10 days ago we came live, we pushed our real campaign live and host AMA's on X, and bam around half a million requests slammed the site in a short burst. Bots, scrapers, snipers, the whole crypto circus showed up uninvited.
As a solo dev juggling everything from Next.js frontend to Solana RPC integrations, Kubernetes orchestration, and even the occasional meme tweet, this was my "welcome to production" moment. No team, no war room — just me, my laptop in Faridabad, and a dashboard lighting up like Diwali fireworks. The site stayed up, users launched tokens without a hitch, but it was a grind. Here's the full story: how I handled it (with proof straight from the screenshots), the raw numbers pulled from those dashboards, and a deep dive into the tactics I used as a one-man army on Solana.
Proof in the Screenshots: The Chaos Unfolded
Picture this: It's late evening IST (around 11 PM, but who's tracking time in launch mode?), I hit "deploy" on the new campaign — fair launches with bonding curves, instant liquidity, high creator rev shares (up to 69% for fun). Promote on X, cross fingers, and... traffic explodes.
First sign: Cloudflare dashboard pings with unusual spikes. I log in, and the graphs tell the tale. Here's the raw proof from the screenshots I captured mid-firefight:
Web Traffic Dashboard (Screenshot 1): Shows the bandwidth graph with a massive uncached spike hitting ~700 MB in one burst. Total over 30 days: 3.72 GB, but the recent days' blue peaks scream "bot swarm." Cached bandwidth saved my ass at 886 MB, but uncached (bot probes) chewed 2.83 GB.

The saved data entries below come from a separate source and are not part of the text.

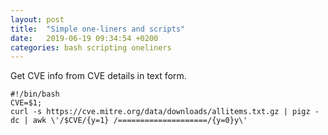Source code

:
 ```yaml
---
layout: post
title:  "Simple one-liners and scripts"
date:   2019-06-19 09:34:54 +0200
categories: bash scripting oneliners
---
```

Get CVE info from CVE details in text form. 

```
#!/bin/bash
CVE=$1; 
curl -s https://cve.mitre.org/data/downloads/allitems.txt.gz | pigz -dc | awk \'/$CVE/{y=1} /====================/{y=0}y\'
```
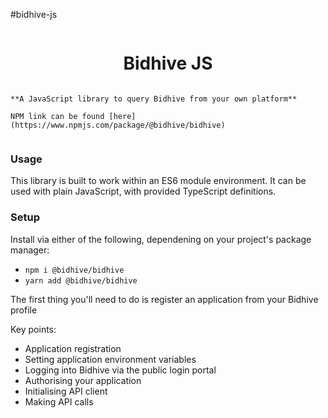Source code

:#bidhive-js

<div style="display: flex; flex-direction: column; align-items: center; width: 100%;">
    <h1>Bidhive JS</h1>

    **A JavaScript library to query Bidhive from your own platform**

    NPM link can be found [here](https://www.npmjs.com/package/@bidhive/bidhive)

</div>

### Usage

This library is built to work within an ES6 module environment. It can be used with plain JavaScript, with provided TypeScript definitions.

### Setup

Install via either of the following, dependening on your project's package manager: 
* ``` npm i @bidhive/bidhive ```
* ``` yarn add @bidhive/bidhive ```

The first thing you'll need to do is register an application from your Bidhive profile

Key points:

- Application registration
- Setting application environment variables
- Logging into Bidhive via the public login portal
- Authorising your application
- Initialising API client
- Making API calls
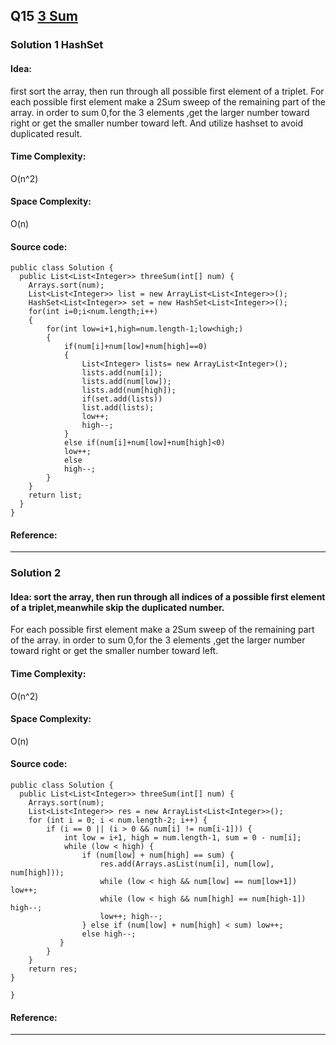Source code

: ## Q15 [3 Sum](https://leetcode.com/problems/3sum/) 

### Solution 1 HashSet
#### Idea:
first sort the array, then run through all possible first element of a triplet. For each possible first element  make a  2Sum sweep of the remaining part of the array.
in order to sum 0,for the 3 elements ,get the larger number toward right  or get the smaller number toward left.
And utilize hashset to avoid duplicated result.
#### Time Complexity:
O(n^2)
#### Space Complexity:
O(n)
#### Source code:
```
public class Solution {
  public List<List<Integer>> threeSum(int[] num) {
    Arrays.sort(num);
    List<List<Integer>> list = new ArrayList<List<Integer>>();
    HashSet<List<Integer>> set = new HashSet<List<Integer>>();
    for(int i=0;i<num.length;i++)
    {
        for(int low=i+1,high=num.length-1;low<high;)
        {
            if(num[i]+num[low]+num[high]==0)
            {
                List<Integer> lists= new ArrayList<Integer>();
                lists.add(num[i]);
                lists.add(num[low]);
                lists.add(num[high]);
                if(set.add(lists))
                list.add(lists);
                low++;
                high--;
            }
            else if(num[i]+num[low]+num[high]<0)
            low++;
            else
            high--;
        }
    }
    return list;
  }
}
```
#### Reference:

---
### Solution 2 
#### Idea: sort the array, then run through all indices of a possible first element of a triplet,meanwhile skip the duplicated number.
For each possible first element  make a  2Sum sweep of the remaining part of the array.
in order to sum 0,for the 3 elements ,get the larger number toward right  or get the smaller number toward left.

#### Time Complexity:
O(n^2)
#### Space Complexity:
O(n)
#### Source code:
```
public class Solution {
  public List<List<Integer>> threeSum(int[] num) {
    Arrays.sort(num);
    List<List<Integer>> res = new ArrayList<List<Integer>>(); 
    for (int i = 0; i < num.length-2; i++) {
        if (i == 0 || (i > 0 && num[i] != num[i-1])) {
            int low = i+1, high = num.length-1, sum = 0 - num[i];
            while (low < high) {
                if (num[low] + num[high] == sum) {
                    res.add(Arrays.asList(num[i], num[low], num[high]));
                    while (low < high && num[low] == num[low+1]) low++;
                    while (low < high && num[high] == num[high-1]) high--;
                    low++; high--;
                } else if (num[low] + num[high] < sum) low++;
                else high--;
           }
        }
    }
    return res;
}

}
```
#### Reference:

---
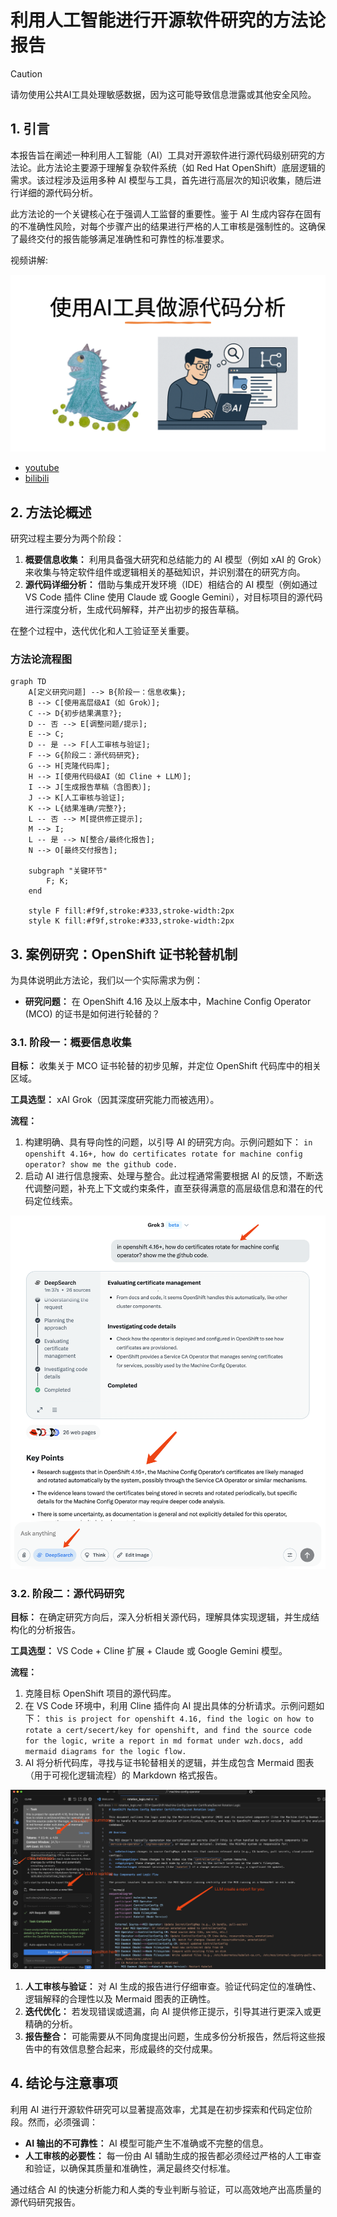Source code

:# 利用人工智能进行开源软件研究的方法论报告

> [!CAUTION]
> 请勿使用公共AI工具处理敏感数据，因为这可能导致信息泄露或其他安全风险。

## 1. 引言

本报告旨在阐述一种利用人工智能（AI）工具对开源软件进行源代码级别研究的方法论。此方法论主要源于理解复杂软件系统（如 Red Hat OpenShift）底层逻辑的需求。该过程涉及运用多种 AI 模型与工具，首先进行高层次的知识收集，随后进行详细的源代码分析。

此方法论的一个关键核心在于强调人工监督的重要性。鉴于 AI 生成内容存在固有的不准确性风险，对每个步骤产出的结果进行严格的人工审核是强制性的。这确保了最终交付的报告能够满足准确性和可靠性的标准要求。

视频讲解:

[<kbd><img src="imgs/2025.04.ai.research.cn.md/2025-04-07-16-40-01.png" width="600"></kbd>](https://www.bilibili.com/video/BV1kWR2YLEVu)

- [youtube](https://youtu.be/ESNrMN0EfwE)
- [bilibili](https://www.bilibili.com/video/BV1kWR2YLEVu)

## 2. 方法论概述

研究过程主要分为两个阶段：

1.  **概要信息收集：** 利用具备强大研究和总结能力的 AI 模型（例如 xAI 的 Grok）来收集与特定软件组件或逻辑相关的基础知识，并识别潜在的研究方向。
2.  **源代码详细分析：** 借助与集成开发环境（IDE）相结合的 AI 模型（例如通过 VS Code 插件 Cline 使用 Claude 或 Google Gemini），对目标项目的源代码进行深度分析，生成代码解释，并产出初步的报告草稿。

在整个过程中，迭代优化和人工验证至关重要。

### 方法论流程图

```mermaid
graph TD
    A[定义研究问题] --> B{阶段一：信息收集};
    B --> C[使用高层级AI（如 Grok）];
    C --> D{初步结果满意?};
    D -- 否 --> E[调整问题/提示];
    E --> C;
    D -- 是 --> F[人工审核与验证];
    F --> G{阶段二：源代码研究};
    G --> H[克隆代码库];
    H --> I[使用代码级AI（如 Cline + LLM）];
    I --> J[生成报告草稿（含图表）];
    J --> K[人工审核与验证];
    K --> L{结果准确/完整?};
    L -- 否 --> M[提供修正提示];
    M --> I;
    L -- 是 --> N[整合/最终化报告];
    N --> O[最终交付报告];

    subgraph "关键环节"
        F; K;
    end

    style F fill:#f9f,stroke:#333,stroke-width:2px
    style K fill:#f9f,stroke:#333,stroke-width:2px
```

## 3. 案例研究：OpenShift 证书轮替机制

为具体说明此方法论，我们以一个实际需求为例：

*   **研究问题：** 在 OpenShift 4.16 及以上版本中，Machine Config Operator (MCO) 的证书是如何进行轮替的？

### 3.1. 阶段一：概要信息收集

**目标：** 收集关于 MCO 证书轮替的初步见解，并定位 OpenShift 代码库中的相关区域。

**工具选型：** xAI Grok（因其深度研究能力而被选用）。

**流程：**
1.  构建明确、具有导向性的问题，以引导 AI 的研究方向。示例问题如下：
    `
    in openshift 4.16+, how do certificates rotate for machine config operator? show me the github code.
    `
2.  启动 AI 进行信息搜索、处理与整合。此过程通常需要根据 AI 的反馈，不断迭代调整问题，补充上下文或约束条件，直至获得满意的高层级信息和潜在的代码定位线索。

![](imgs/2025.04.ai.research.cn.md/2025-04-07-10-01-05.png)

### 3.2. 阶段二：源代码研究

**目标：** 在确定研究方向后，深入分析相关源代码，理解具体实现逻辑，并生成结构化的分析报告。

**工具选型：** VS Code + Cline 扩展 + Claude 或 Google Gemini 模型。

**流程：**
1.  克隆目标 OpenShift 项目的源代码库。
2.  在 VS Code 环境中，利用 Cline 插件向 AI 提出具体的分析请求。示例问题如下：
    `
    this is project for openshift 4.16, find the logic on how to rotate a cert/secert/key for openshift, and find the source code for the logic, write a report in md format under wzh.docs, add mermaid diagrams for the logic flow.
    `
3.  AI 将分析代码库，寻找与证书轮替相关的逻辑，并生成包含 Mermaid 图表（用于可视化逻辑流程）的 Markdown 格式报告。

![](imgs/2025.04.ai.research.cn.md/2025-04-07-10-39-02.png)

1.  **人工审核与验证：** 对 AI 生成的报告进行仔细审查。验证代码定位的准确性、逻辑解释的合理性以及 Mermaid 图表的正确性。
2.  **迭代优化：** 若发现错误或遗漏，向 AI 提供修正提示，引导其进行更深入或更精确的分析。
3.  **报告整合：** 可能需要从不同角度提出问题，生成多份分析报告，然后将这些报告中的有效信息整合起来，形成最终的交付成果。

## 4. 结论与注意事项

利用 AI 进行开源软件研究可以显著提高效率，尤其是在初步探索和代码定位阶段。然而，必须强调：

*   **AI 输出的不可靠性：** AI 模型可能产生不准确或不完整的信息。
*   **人工审核的必要性：** 每一份由 AI 辅助生成的报告都必须经过严格的人工审查和验证，以确保其质量和准确性，满足最终交付标准。

通过结合 AI 的快速分析能力和人类的专业判断与验证，可以高效地产出高质量的源代码研究报告。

DNS Queries Dashboard (Screenshot 2): Queries per hour graph with wild fluctuations — peaks up to ~450/hour, total 27.49k over 7 days. Main domain hammered at 24.32k queries. Average 0.046/sec, but during the spike? Way higher, with processing holding at 2.121 ms.
HTTP Traffic Dashboard (Screenshot 3): Requests graph with a fat blue bar spiking to ~48k in a window. Total requests: 731.66k over 30 days, cached 420.61k, uncached 311.05k. The "Under Attack" mode I flipped on mid-spike flattened the tail.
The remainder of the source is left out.